BEGIN Extracted data

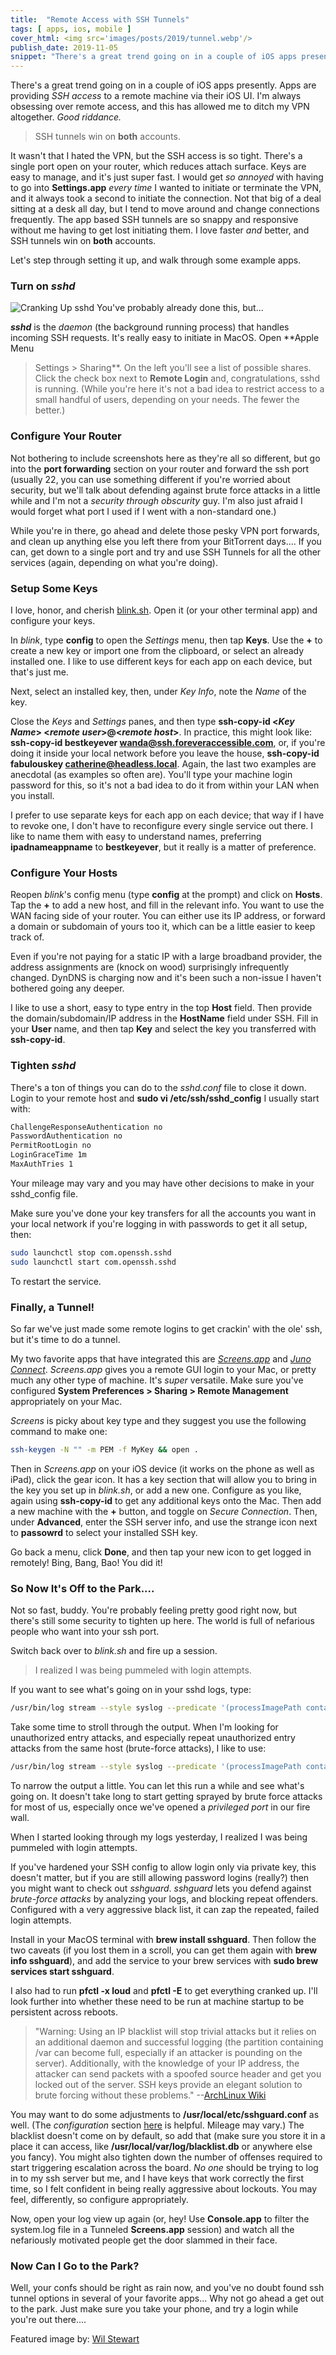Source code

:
 ```yaml
---
title:  "Remote Access with SSH Tunnels"
tags: [ apps, ios, mobile ]
cover_html: <img src='images/posts/2019/tunnel.webp'/>
publish_date: 2019-11-05
snippet: "There's a great trend going on in a couple of iOS apps presently. Apps are providing SSH access to a remote machine via their iOS UI. I'm always obsessing over remote access, and this has allowed me to ditch my VPN altogether."
---
```


There's a great trend going on in a couple of iOS apps presently. Apps are
providing _SSH access_ to a remote machine via their iOS UI. I'm always
obsessing over remote access, and this has allowed me to ditch my VPN
altogether. _Good riddance._

> SSH tunnels win on **both** accounts.

It wasn't that I hated the VPN, but the SSH access is so tight. There's a single
port open on your router, which reduces attach surface. Keys are easy to manage,
and it's just super fast. I would get _so annoyed_ with having to go into
**Settings.app** _every time_ I wanted to initiate or terminate the VPN, and it
always took a second to initiate the connection. Not that big of a deal sitting
at a desk all day, but I tend to move around and change connections frequently.
The app based SSH tunnels are so snappy and responsive without me having to get
lost initiating them. I love faster _and_ better, and SSH tunnels win on
**both** accounts.

Let's step through setting it up, and walk through some example apps.

### Turn on _sshd_

![Cranking Up sshd](/images/posts/2019/sharing.webp) You've probably already
done this, but...

_**sshd**_ is the _daemon_ (the background running process) that handles
incoming SSH requests. It's really easy to initiate in MacOS. Open **Apple Menu

> Settings > Sharing**. On the left you'll see a list of possible shares. Click
> the check box next to **Remote Login** and, congratulations, sshd is running.
> (While you're here it's not a bad idea to restrict access to a small handful
> of users, depending on your needs. The fewer the better.)

### Configure Your Router

Not bothering to include screenshots here as they're all so different, but go
into the **port forwarding** section on your router and forward the ssh port
(usually 22, you can use something different if you're worried about security,
but we'll talk about defending against brute force attacks in a little while and
I'm not a _security through obscurity_ guy. I'm also just afraid I would forget
what port I used if I went with a non-standard one.)

While you're in there, go ahead and delete those pesky VPN port forwards, and
clean up anything else you left there from your BitTorrent days.... If you can,
get down to a single port and try and use SSH Tunnels for all the other services
(again, depending on what you're doing).

### Setup Some Keys

I love, honor, and cherish [blink.sh](/its-terminal). Open it (or your other
terminal app) and configure your keys.

In _blink_, type **config** to open the _Settings_ menu, then tap **Keys**. Use
the **+** to create a new key or import one from the clipboard, or select an
already installed one. I like to use different keys for each app on each device,
but that's just me.

Next, select an installed key, then, under _Key Info_, note the _Name_ of the
key.

Close the _Keys_ and _Settings_ panes, and then type **ssh-copy-id <_Key Name_>
<_remote user_>@<_remote host_>**. In practice, this might look like:
**ssh-copy-id bestkeyever wanda@ssh.foreveraccessible.com**, or, if you're doing
it inside your local network before you leave the house, **ssh-copy-id
fabulouskey catherine@headless.local**. Again, the last two examples are
anecdotal (as examples so often are). You'll type your machine login password
for this, so it's not a bad idea to do it from within your LAN when you install.

I prefer to use separate keys for each app on each device; that way if I have to
revoke one, I don't have to reconfigure every single service out there. I like
to name them with easy to understand names, preferring **ipadnameappname** to
**bestkeyever**, but it really is a matter of preference.

### Configure Your Hosts

Reopen _blink_'s config menu (type **config** at the prompt) and click on
**Hosts**. Tap the **+** to add a new host, and fill in the relevant info. You
want to use the WAN facing side of your router. You can either use its IP
address, or forward a domain or subdomain of yours too it, which can be a little
easier to keep track of.

Even if you're not paying for a static IP with a large broadband provider, the
address assignments are (knock on wood) surprisingly infrequently changed.
DynDNS is charging now and it's been such a non-issue I haven't bothered going
any deeper.

I like to use a short, easy to type entry in the top **Host** field. Then
provide the domain/subdomain/IP address in the **HostName** field under SSH.
Fill in your **User** name, and then tap **Key** and select the key you
transferred with **ssh-copy-id**.

### Tighten _sshd_

There's a ton of things you can do to the _sshd.conf_ file to close it down.
Login to your remote host and **sudo vi /etc/ssh/sshd_config** I usually start
with:

```bash
ChallengeResponseAuthentication no
PasswordAuthentication no
PermitRootLogin no
LoginGraceTime 1m
MaxAuthTries 1
```

Your mileage may vary and you may have other decisions to make in your
sshd_config file.

Make sure you've done your key transfers for all the accounts you want in your
local network if you're logging in with passwords to get it all setup, then:

```bash
sudo launchctl stop com.openssh.sshd
sudo launchctl start com.openssh.sshd
```

To restart the service.

### Finally, a Tunnel!

So far we've just made some remote logins to get crackin' with the ole' ssh, but
it's time to do a tunnel.

My two favorite apps that have integrated this are
[_Screens.app_](https://apps.apple.com/us/app/screens/id655890150) and
[_Juno Connect_](https://apps.apple.com/us/app/juno-connect-for-jupyter/id1315744137).
_Screens.app_ gives you a remote GUI login to your Mac, or pretty much any other
type of machine. It's _super_ versatile. Make sure you've configured **System
Preferences > Sharing > Remote Management** appropriately on your Mac.

_Screens_ is picky about key type and they suggest you use the following command
to make one:

```bash
ssh-keygen -N "" -m PEM -f MyKey && open .
```

Then in _Screens.app_ on your iOS device (it works on the phone as well as
iPad), click the gear icon. It has a key section that will allow you to bring in
the key you set up in _blink.sh_, or add a new one. Configure as you like, again
using **ssh-copy-id** to get any additional keys onto the Mac. Then add a new
machine with the **+** button, and toggle on _Secure Connection_. Then, under
**Advanced**, enter the SSH server info, and use the strange icon next to
**passowrd** to select your installed SSH key.

Go back a menu, click **Done**, and then tap your new icon to get logged in
remotely! Bing, Bang, Bao! You did it!

### So Now It's Off to the Park....

Not so fast, buddy. You're probably feeling pretty good right now, but there's
still some security to tighten up here. The world is full of nefarious people
who want into your ssh port.

Switch back over to _blink.sh_ and fire up a session.

> I realized I was being pummeled with login attempts.

If you want to see what's going on in your sshd logs, type:

```bash
/usr/bin/log stream --style syslog --predicate '(processImagePath contains "sshd")'
```

Take some time to stroll through the output. When I'm looking for unauthorized
entry attacks, and especially repeat unauthorized entry attacks from the same
host (brute-force attacks), I like to use:

```bash
/usr/bin/log stream --style syslog --predicate '(processImagePath contains "sshd")' | grep ssh2
```

To narrow the output a little. You can let this run a while and see what's going
on. It doesn't take long to start getting sprayed by brute force attacks for
most of us, especially once we've opened a _privileged port_ in our fire wall.

When I started looking through my logs yesterday, I realized I was being
pummeled with login attempts.

If you've hardened your SSH config to allow login only via private key, this
doesn't matter, but if you are still allowing password logins (really?) then you
might want to check out _sshguard_. _sshguard_ lets you defend against
_brute-force attacks_ by analyzing your logs, and blocking repeat offenders.
Configured with a very aggressive black list, it can zap the repeated, failed
login attempts.

Install in your MacOS terminal with **brew install sshguard**. Then follow the
two caveats (if you lost them in a scroll, you can get them again with **brew
info sshguard**), and add the service to your brew services with **sudo brew
services start sshguard**.

I also had to run **pfctl -x loud** and **pfctl -E** to get everything cranked
up. I'll look further into whether these need to be run at machine startup to be
persistent across reboots.

> "Warning: Using an IP blacklist will stop trivial attacks but it relies on an
> additional daemon and successful logging (the partition containing /var can
> become full, especially if an attacker is pounding on the server).
> Additionally, with the knowledge of your IP address, the attacker can send
> packets with a spoofed source header and get you locked out of the server. SSH
> keys provide an elegant solution to brute forcing without these problems."
> --[ArchLinux Wiki](https://wiki.archlinux.org/index.php/Sshguard)

You may want to do some adjustments to **/usr/local/etc/sshguard.conf** as well.
(The _configuration_ section
[here](https://wiki.archlinux.org/index.php/Sshguard) is helpful. Mileage may
vary.) The blacklist doesn't come on by default, so add that (make sure you
store it in a place it can access, like **/usr/local/var/log/blacklist.db** or
anywhere else you fancy). You might also tighten down the number of offenses
required to start triggering escalation across the board. _No one_ should be
trying to log in to my ssh server but me, and I have keys that work correctly
the first time, so I felt confident in being really aggressive about lockouts.
You may feel, differently, so configure appropriately.

Now, open your log view up again (or, hey! Use **Console.app** to filter the
system.log file in a Tunneled **Screens.app** session) and watch all the
nefariously motivated people get the door slammed in their face.

### Now Can I Go to the Park?

Well, your confs should be right as rain now, and you've no doubt found ssh
tunnel options in several of your favorite apps... Why not go ahead a get out to
the park. Just make sure you take your phone, and try a login while you're out
there....

Featured image by:
[Wil Stewart](https://unsplash.com/@wilstewart3?utm_medium=referral&utm_campaign=photographer-credit&utm_content=creditBadge)
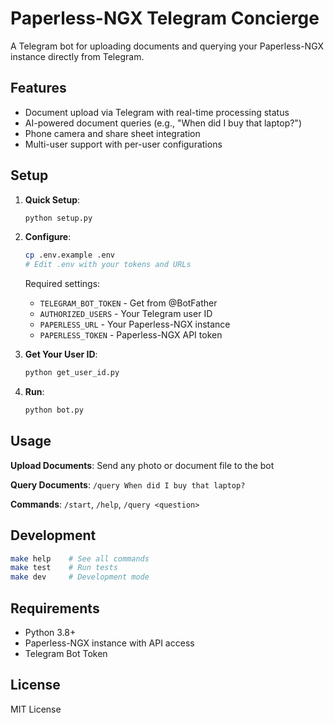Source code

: # Paperless-NGX Telegram Concierge

A Telegram bot for uploading documents and querying your Paperless-NGX instance directly from Telegram.

## Features

- Document upload via Telegram with real-time processing status
- AI-powered document queries (e.g., "When did I buy that laptop?")
- Phone camera and share sheet integration
- Multi-user support with per-user configurations

## Setup

1. **Quick Setup**:
   ```bash
   python setup.py
   ```

2. **Configure**:
   ```bash
   cp .env.example .env
   # Edit .env with your tokens and URLs
   ```

   Required settings:
   - `TELEGRAM_BOT_TOKEN` - Get from @BotFather
   - `AUTHORIZED_USERS` - Your Telegram user ID
   - `PAPERLESS_URL` - Your Paperless-NGX instance
   - `PAPERLESS_TOKEN` - Paperless-NGX API token

3. **Get Your User ID**:
   ```bash
   python get_user_id.py
   ```

4. **Run**:
   ```bash
   python bot.py
   ```

## Usage

**Upload Documents**: Send any photo or document file to the bot

**Query Documents**: `/query When did I buy that laptop?`

**Commands**: `/start`, `/help`, `/query <question>`

## Development

```bash
make help    # See all commands
make test    # Run tests
make dev     # Development mode
```

## Requirements

- Python 3.8+
- Paperless-NGX instance with API access
- Telegram Bot Token

## License

MIT License
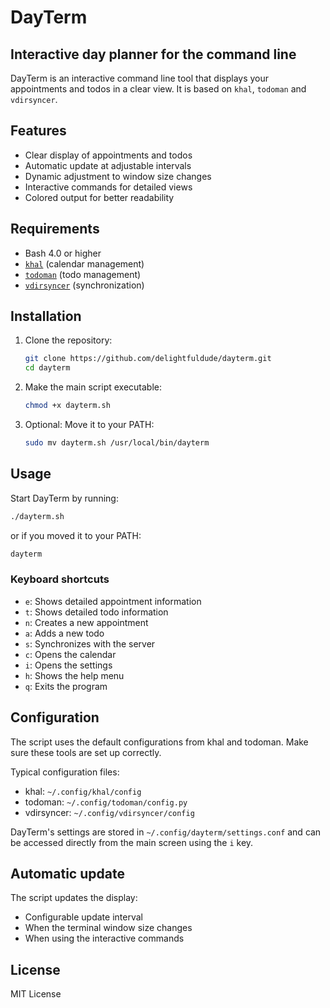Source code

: # DayTerm
## Interactive day planner for the command line

DayTerm is an interactive command line tool that displays your appointments and todos in a clear view. It is based on `khal`, `todoman` and `vdirsyncer`.

## Features

- Clear display of appointments and todos
- Automatic update at adjustable intervals
- Dynamic adjustment to window size changes
- Interactive commands for detailed views
- Colored output for better readability

## Requirements
- Bash 4.0 or higher
- [`khal`](https://github.com/pimutils/khal) (calendar management)
- [`todoman`](https://github.com/pimutils/todoman) (todo management)
- [`vdirsyncer`](https://github.com/pimutils/vdirsyncer) (synchronization)

## Installation

1. Clone the repository:
   ```bash
   git clone https://github.com/delightfuldude/dayterm.git
   cd dayterm
   ```

2. Make the main script executable:
   ```bash
   chmod +x dayterm.sh
   ```
3. Optional: Move it to your PATH:
   ```bash
   sudo mv dayterm.sh /usr/local/bin/dayterm
   ```

## Usage

Start DayTerm by running:
   ```bash
   ./dayterm.sh
   ```
or if you moved it to your PATH:
   ```bash
   dayterm
   ```

### Keyboard shortcuts

- `e`: Shows detailed appointment information
- `t`: Shows detailed todo information
- `n`: Creates a new appointment
- `a`: Adds a new todo
- `s`: Synchronizes with the server
- `c`: Opens the calendar
- `i`: Opens the settings
- `h`: Shows the help menu
- `q`: Exits the program

## Configuration

The script uses the default configurations from khal and todoman. Make sure these tools are set up correctly.

Typical configuration files:
- khal: `~/.config/khal/config`
- todoman: `~/.config/todoman/config.py`
- vdirsyncer: `~/.config/vdirsyncer/config`

DayTerm's settings are stored in `~/.config/dayterm/settings.conf` and can be accessed directly from the main screen using the `i` key.

## Automatic update

The script updates the display:
- Configurable update interval
- When the terminal window size changes
- When using the interactive commands

## License

MIT License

END Extracted data

Problem requirements
From the listing above, return the lines starting at the one with "the **+** to create" and ending at the one with "I prefer to", both kept, exactly as they appear and nothing more.

Answer section
the **+** to create a new key or import one from the clipboard, or select an
already installed one. I like to use different keys for each app on each device,
but that's just me.

Next, select an installed key, then, under _Key Info_, note the _Name_ of the
key.

Close the _Keys_ and _Settings_ panes, and then type **ssh-copy-id <_Key Name_>
<_remote user_>@<_remote host_>**. In practice, this might look like:
**ssh-copy-id bestkeyever wanda@ssh.foreveraccessible.com**, or, if you're doing
it inside your local network before you leave the house, **ssh-copy-id
fabulouskey catherine@headless.local**. Again, the last two examples are
anecdotal (as examples so often are). You'll type your machine login password
for this, so it's not a bad idea to do it from within your LAN when you install.

I prefer to use separate keys for each app on each device; that way if I have to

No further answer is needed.